(WHAT THE TASK REQUIRES)
Which lines of the listing hold the string "株式会社日本政策金融公庫が行う恩給担保金融に関する法律"? Copy those lines.

(MATERIAL SHOWN)
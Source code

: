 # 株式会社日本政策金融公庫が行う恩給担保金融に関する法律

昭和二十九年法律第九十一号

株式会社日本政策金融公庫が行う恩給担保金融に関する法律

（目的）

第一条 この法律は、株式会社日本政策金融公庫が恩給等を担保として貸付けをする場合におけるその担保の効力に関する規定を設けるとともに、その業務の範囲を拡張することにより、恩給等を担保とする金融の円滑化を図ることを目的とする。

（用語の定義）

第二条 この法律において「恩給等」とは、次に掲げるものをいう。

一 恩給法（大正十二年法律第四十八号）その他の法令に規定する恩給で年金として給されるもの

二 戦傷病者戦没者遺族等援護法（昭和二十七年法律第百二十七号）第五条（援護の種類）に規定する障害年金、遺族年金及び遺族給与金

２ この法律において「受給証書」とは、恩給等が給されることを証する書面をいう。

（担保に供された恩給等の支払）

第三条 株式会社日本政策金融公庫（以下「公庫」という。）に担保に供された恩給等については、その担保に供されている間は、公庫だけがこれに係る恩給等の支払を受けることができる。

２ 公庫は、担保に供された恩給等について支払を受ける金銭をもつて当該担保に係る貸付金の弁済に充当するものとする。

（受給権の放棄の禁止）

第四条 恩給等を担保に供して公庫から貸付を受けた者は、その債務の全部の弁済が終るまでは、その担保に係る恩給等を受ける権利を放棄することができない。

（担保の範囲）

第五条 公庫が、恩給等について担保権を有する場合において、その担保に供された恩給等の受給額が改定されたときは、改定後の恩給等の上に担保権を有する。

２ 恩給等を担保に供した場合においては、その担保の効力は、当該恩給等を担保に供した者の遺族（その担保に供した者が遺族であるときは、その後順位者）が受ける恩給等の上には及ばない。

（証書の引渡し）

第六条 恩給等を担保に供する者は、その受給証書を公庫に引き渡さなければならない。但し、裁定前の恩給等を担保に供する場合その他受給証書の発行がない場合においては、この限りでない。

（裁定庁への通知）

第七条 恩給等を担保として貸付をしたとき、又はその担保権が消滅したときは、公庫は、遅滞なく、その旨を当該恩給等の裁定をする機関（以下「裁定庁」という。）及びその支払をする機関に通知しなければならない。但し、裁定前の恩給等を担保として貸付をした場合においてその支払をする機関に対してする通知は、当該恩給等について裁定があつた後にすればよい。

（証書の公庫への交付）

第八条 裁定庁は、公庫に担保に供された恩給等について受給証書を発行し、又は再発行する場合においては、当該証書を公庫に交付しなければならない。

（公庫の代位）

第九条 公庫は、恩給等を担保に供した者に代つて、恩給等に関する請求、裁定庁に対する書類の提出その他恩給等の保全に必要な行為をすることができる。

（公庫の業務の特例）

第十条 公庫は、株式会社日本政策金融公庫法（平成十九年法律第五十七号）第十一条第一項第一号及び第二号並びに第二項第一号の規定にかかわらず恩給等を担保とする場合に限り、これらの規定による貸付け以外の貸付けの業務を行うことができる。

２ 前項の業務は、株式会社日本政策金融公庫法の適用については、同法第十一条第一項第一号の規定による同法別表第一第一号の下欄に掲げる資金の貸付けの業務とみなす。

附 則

(WRITTEN RESPONSE)
: # 株式会社日本政策金融公庫が行う恩給担保金融に関する法律
株式会社日本政策金融公庫が行う恩給担保金融に関する法律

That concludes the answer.